- What is required -
Output only the lines below from the one containing "This is the" to the one containing "here your own", exactly as written, both ends kept.
----- Exercise data -----
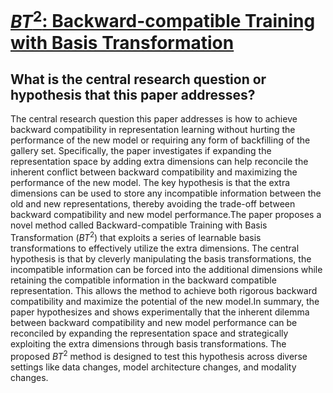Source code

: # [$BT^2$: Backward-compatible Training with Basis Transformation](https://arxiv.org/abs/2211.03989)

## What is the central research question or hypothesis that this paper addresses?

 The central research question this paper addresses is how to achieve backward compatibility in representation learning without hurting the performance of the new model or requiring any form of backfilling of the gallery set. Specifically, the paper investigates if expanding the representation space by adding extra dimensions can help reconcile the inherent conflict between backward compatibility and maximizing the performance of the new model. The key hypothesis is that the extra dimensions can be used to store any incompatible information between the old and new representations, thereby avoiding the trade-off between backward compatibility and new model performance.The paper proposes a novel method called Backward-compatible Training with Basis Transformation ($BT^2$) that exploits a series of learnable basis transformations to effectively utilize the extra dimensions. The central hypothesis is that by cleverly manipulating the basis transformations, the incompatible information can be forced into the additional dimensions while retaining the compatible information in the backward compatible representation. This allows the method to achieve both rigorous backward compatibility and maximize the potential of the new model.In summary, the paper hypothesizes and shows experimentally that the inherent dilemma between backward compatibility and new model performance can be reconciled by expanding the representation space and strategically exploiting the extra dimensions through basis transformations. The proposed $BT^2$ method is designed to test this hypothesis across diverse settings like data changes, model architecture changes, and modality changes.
-----
----- Exercise data -----
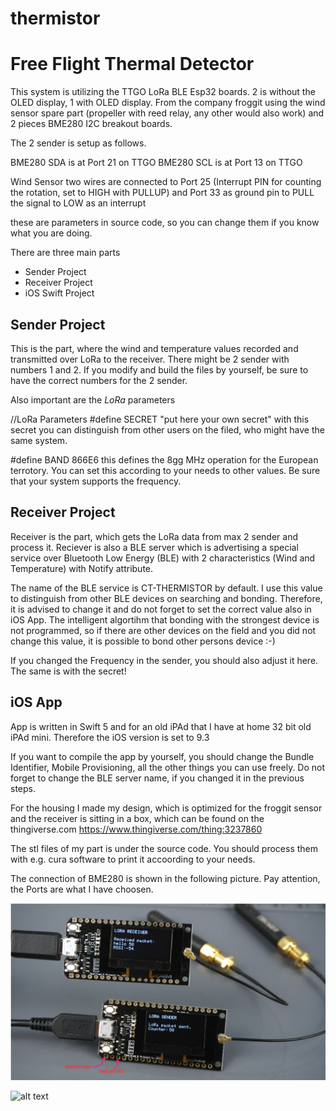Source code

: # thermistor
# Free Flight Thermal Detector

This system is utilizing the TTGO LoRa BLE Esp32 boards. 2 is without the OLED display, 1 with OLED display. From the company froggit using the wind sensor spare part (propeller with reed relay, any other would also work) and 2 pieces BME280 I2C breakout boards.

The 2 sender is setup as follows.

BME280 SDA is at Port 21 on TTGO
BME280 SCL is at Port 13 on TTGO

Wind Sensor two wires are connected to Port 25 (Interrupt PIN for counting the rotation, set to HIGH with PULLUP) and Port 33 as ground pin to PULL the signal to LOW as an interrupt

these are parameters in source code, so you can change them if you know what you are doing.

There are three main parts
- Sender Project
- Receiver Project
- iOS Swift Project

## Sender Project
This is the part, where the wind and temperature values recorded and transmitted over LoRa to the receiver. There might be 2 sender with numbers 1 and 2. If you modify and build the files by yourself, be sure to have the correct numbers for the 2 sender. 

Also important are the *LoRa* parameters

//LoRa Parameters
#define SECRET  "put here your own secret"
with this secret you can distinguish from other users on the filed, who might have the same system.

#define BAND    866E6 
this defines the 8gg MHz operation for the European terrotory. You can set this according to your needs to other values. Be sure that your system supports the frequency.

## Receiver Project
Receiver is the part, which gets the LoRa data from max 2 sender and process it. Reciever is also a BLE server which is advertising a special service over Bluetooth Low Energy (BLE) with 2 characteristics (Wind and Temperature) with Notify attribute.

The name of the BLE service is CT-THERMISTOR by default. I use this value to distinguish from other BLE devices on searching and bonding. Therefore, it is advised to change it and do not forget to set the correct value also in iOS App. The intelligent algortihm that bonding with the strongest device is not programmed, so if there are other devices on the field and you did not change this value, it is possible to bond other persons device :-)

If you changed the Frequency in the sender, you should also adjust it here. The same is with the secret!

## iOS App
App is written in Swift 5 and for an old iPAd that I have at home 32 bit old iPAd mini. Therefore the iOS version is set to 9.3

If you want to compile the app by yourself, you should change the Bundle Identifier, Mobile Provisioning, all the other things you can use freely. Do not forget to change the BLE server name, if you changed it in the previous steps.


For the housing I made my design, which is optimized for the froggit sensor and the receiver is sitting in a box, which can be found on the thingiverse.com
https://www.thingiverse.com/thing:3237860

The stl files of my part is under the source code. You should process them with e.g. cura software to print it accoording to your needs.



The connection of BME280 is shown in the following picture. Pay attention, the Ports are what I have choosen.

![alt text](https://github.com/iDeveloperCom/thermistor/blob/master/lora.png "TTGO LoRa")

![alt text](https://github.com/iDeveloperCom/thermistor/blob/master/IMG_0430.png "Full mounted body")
-----
- Output of the task -
This is the part, where the wind and temperature values recorded and transmitted over LoRa to the receiver. There might be 2 sender with numbers 1 and 2. If you modify and build the files by yourself, be sure to have the correct numbers for the 2 sender. 

Also important are the *LoRa* parameters

//LoRa Parameters
#define SECRET  "put here your own secret"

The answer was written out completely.